UK manufacturing plunged to 45.9, way below the 49.7 expected by economists.This down from 50.2 in April.
“Perhaps of greatest concern is that this month’s drop is not simply linked to the ongoing crisis of the Eurozone, but to increasing weakness of the UK domestic market, with overall order books collapsing at a faster rate than export orders,” wrote Markit economist Rob Dobson.
Key points from Markit:
- UK Manufacturing PMI at 45.9 in May, from 50.2 in April
- New orders drop at fastest pace since March 2009
- Manufacturers cut back output, employment, purchasing and inventories
More from Markit:
The UK manufacturing sector took a sudden sharp turn for the worse in May. Companies scaled back production and employment as inflows of new business declined at the steepest pace since March 2009, amid rising uncertainty among domestic and overseas clients.

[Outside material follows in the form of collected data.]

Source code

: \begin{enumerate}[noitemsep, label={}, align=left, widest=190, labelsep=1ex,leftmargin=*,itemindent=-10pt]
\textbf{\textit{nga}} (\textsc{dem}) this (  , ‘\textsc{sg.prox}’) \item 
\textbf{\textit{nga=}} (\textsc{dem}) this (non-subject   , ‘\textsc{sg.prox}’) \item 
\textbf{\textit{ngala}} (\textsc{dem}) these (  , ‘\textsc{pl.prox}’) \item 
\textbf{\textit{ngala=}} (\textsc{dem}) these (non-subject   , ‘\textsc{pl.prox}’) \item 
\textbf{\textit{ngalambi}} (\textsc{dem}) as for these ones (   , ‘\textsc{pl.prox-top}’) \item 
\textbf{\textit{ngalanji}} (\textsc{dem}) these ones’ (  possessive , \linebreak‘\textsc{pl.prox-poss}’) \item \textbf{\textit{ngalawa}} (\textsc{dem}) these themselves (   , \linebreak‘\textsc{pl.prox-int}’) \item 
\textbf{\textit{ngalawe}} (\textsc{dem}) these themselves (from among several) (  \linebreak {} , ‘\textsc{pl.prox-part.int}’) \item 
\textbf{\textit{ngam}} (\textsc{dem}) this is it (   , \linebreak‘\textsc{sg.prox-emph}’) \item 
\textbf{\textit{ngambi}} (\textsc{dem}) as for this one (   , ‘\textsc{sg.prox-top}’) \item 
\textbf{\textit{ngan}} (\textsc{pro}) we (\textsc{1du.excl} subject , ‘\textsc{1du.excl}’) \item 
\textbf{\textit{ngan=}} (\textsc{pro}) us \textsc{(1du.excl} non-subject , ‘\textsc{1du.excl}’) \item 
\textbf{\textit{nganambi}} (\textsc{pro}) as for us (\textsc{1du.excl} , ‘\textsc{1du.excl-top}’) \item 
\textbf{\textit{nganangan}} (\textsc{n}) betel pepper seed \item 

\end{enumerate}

At 45.9 in May, down from 50.2 in April, the seasonally adjusted Markit/CIPS UK Manufacturing Purchasing Managers’ Index® (PMI®) fell to its lowest level for three years and below the neutral 50.0 mark for the first time since last November. The headline index fell by 4.3 points over the month, the second-steepest fall in its 20-year history.
Economists expect the May UK manufacturing PMI number to come in at 49.7, down slightly from 50.5 in April.
A read below 50 signals contraction in the industry.